Als Kanzleramtsminister ließ Thomas de Maizière die USA im Jahr 2008 mit dem Vorschlag abblitzen, gemeinsame Lauschaktivitäten zu intensivieren

22.06.2015
2023-08-30T12:28:04.7200Z
2 Min

Der Zeuge legt Wert auf sein unbeschwertes Verhältnis zu den USA: "Ich bin", sagt Thomas de Maizière, "wie Sie wissen, Atlantiker." Eigentlich hätte er sich also die Sache damals zu Herzen nehmen müssen. Hat er aber nicht: "Ich habe das nicht als besondere Entscheidung empfunden."

Die Episode, über die der Bundesinnenminister am Donnerstagabend dem NSA-Untersuchungsausschuss berichtete, hat sich Anfang 2008 abgespielt. Für SPD-Obmann Christian Flisek markierte sie eine "Zäsur" in der Kooperation des Bundesnachrichtendienstes (BND) mit dem US-Geheimdienst: Der damalige Kanzleramtschef de Maizière ließ auf Anraten des BND die Amerikaner mit dem Vorschlag abblitzen, die gemeinsamen Lauschaktivitäten zu intensivieren.

Die Episode ist mittlerweile von Spekulationen umrankt. Hatte das Kanzleramt damals bereits konkrete Erkenntnisse, dass die NSA in der Kooperation mit dem BND eigene, mit deutschen und europäischen Interessen nicht unbedingt vereinbare Anliegen verfolgte? Gab es womöglich konkrete Hinweise auf verdächtige "Selektoren", also Suchmerkmale beim Abhören?

Das Kanzleramt sei spätestens 2008 gegenüber den Absichten der US-Geheimdienste "bösgläubig" gewesen, hatte der damalige BND-Chef Ernst Uhrlau im Ausschuss angedeutet.

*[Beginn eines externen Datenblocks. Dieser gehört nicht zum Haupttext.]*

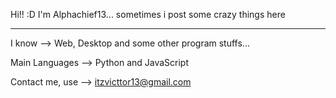 Hi!! :D
I'm Alphachief13... sometimes i post some crazy things here

-------------------------------------------------------
I know --> Web, Desktop and some other program stuffs... 

Main Languages --> Python and JavaScript

Contact me, use -->  itzvicttor13@gmail.com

Dem widersprach am Donnerstag außer de Maizière noch ein Zeuge, der für die Geheimdienste zuständige Staatssekretär im Kanzleramt, Klaus Dieter Fritsche. Mit Misstrauen gegen die Amerikaner habe die damalige Entscheidung nichts zu tun gehabt, betonte Fritsche, der im Kanzleramt bereits unter de Maizière die Geheimdienste koordiniert hatte.

Stein des Anstoßes war die Operation "Eikonal", bei der BND und NSA zwischen 2004 und 2008 gemeinsam einen Glasfaserknotenpunkt der Telekom anzapften, um den kabelgestützten internationalen Datenverkehr zu überwachen. Das Problem dabei war nach Fritsches Worten, jene Teilnehmer herauszufiltern, die als deutsche Staatsbürger unter dem Schutz des grundgesetzlich verbürgten Fernmeldegeheimnisses standen.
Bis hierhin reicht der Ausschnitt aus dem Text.